━━ Dataset excerpts
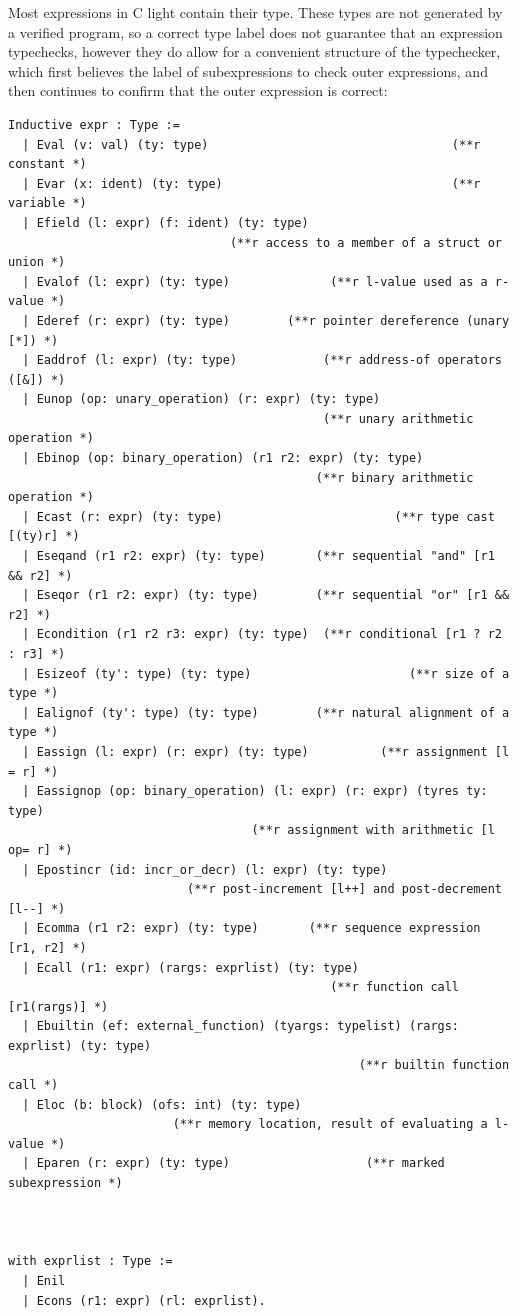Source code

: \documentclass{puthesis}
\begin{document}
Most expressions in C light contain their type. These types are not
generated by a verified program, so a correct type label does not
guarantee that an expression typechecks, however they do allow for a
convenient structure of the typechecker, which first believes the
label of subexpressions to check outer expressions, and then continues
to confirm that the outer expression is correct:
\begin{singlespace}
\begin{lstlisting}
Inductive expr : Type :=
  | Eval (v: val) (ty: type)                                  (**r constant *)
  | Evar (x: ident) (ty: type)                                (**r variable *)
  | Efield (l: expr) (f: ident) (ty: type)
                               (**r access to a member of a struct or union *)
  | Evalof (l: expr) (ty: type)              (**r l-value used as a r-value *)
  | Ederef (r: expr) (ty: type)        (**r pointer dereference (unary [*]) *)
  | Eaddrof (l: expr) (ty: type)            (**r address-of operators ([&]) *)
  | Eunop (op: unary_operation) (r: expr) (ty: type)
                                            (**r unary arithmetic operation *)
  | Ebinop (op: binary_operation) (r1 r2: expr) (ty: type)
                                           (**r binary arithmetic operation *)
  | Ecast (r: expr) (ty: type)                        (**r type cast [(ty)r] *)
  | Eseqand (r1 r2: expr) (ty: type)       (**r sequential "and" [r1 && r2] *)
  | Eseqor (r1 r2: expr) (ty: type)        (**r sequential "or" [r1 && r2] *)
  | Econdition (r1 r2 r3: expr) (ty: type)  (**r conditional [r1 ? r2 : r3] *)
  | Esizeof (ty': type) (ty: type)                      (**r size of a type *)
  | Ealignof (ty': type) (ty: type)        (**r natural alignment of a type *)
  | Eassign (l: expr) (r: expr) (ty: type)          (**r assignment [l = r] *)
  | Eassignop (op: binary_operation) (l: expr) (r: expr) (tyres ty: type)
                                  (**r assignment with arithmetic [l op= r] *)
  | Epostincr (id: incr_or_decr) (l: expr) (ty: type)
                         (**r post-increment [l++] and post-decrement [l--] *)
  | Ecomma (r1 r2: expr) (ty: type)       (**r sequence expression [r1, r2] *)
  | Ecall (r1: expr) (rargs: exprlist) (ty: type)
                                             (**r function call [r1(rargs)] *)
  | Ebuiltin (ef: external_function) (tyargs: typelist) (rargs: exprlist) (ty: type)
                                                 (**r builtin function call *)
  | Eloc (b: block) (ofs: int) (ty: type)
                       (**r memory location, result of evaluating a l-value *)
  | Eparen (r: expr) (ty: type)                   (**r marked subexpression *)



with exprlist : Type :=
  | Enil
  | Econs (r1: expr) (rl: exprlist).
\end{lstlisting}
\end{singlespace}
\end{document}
━━━━
_Your goal_: Leaving out the pictures, repeat the data above exactly.

_Solution for this task_:
Source code

: \documentclass{puthesis}
\begin{document}
Most expressions in C light contain their type. These types are not
generated by a verified program, so a correct type label does not
guarantee that an expression typechecks, however they do allow for a
convenient structure of the typechecker, which first believes the
label of subexpressions to check outer expressions, and then continues
to confirm that the outer expression is correct:
\begin{singlespace}
\begin{lstlisting}
Inductive expr : Type :=
  | Eval (v: val) (ty: type)                                  (**r constant *)
  | Evar (x: ident) (ty: type)                                (**r variable *)
  | Efield (l: expr) (f: ident) (ty: type)
                               (**r access to a member of a struct or union *)
  | Evalof (l: expr) (ty: type)              (**r l-value used as a r-value *)
  | Ederef (r: expr) (ty: type)        (**r pointer dereference (unary [*]) *)
  | Eaddrof (l: expr) (ty: type)            (**r address-of operators ([&]) *)
  | Eunop (op: unary_operation) (r: expr) (ty: type)
                                            (**r unary arithmetic operation *)
  | Ebinop (op: binary_operation) (r1 r2: expr) (ty: type)
                                           (**r binary arithmetic operation *)
  | Ecast (r: expr) (ty: type)                        (**r type cast [(ty)r] *)
  | Eseqand (r1 r2: expr) (ty: type)       (**r sequential "and" [r1 && r2] *)
  | Eseqor (r1 r2: expr) (ty: type)        (**r sequential "or" [r1 && r2] *)
  | Econdition (r1 r2 r3: expr) (ty: type)  (**r conditional [r1 ? r2 : r3] *)
  | Esizeof (ty': type) (ty: type)                      (**r size of a type *)
  | Ealignof (ty': type) (ty: type)        (**r natural alignment of a type *)
  | Eassign (l: expr) (r: expr) (ty: type)          (**r assignment [l = r] *)
  | Eassignop (op: binary_operation) (l: expr) (r: expr) (tyres ty: type)
                                  (**r assignment with arithmetic [l op= r] *)
  | Epostincr (id: incr_or_decr) (l: expr) (ty: type)
                         (**r post-increment [l++] and post-decrement [l--] *)
  | Ecomma (r1 r2: expr) (ty: type)       (**r sequence expression [r1, r2] *)
  | Ecall (r1: expr) (rargs: exprlist) (ty: type)
                                             (**r function call [r1(rargs)] *)
  | Ebuiltin (ef: external_function) (tyargs: typelist) (rargs: exprlist) (ty: type)
                                                 (**r builtin function call *)
  | Eloc (b: block) (ofs: int) (ty: type)
                       (**r memory location, result of evaluating a l-value *)
  | Eparen (r: expr) (ty: type)                   (**r marked subexpression *)



with exprlist : Type :=
  | Enil
  | Econs (r1: expr) (rl: exprlist).
\end{lstlisting}
\end{singlespace}
\end{document}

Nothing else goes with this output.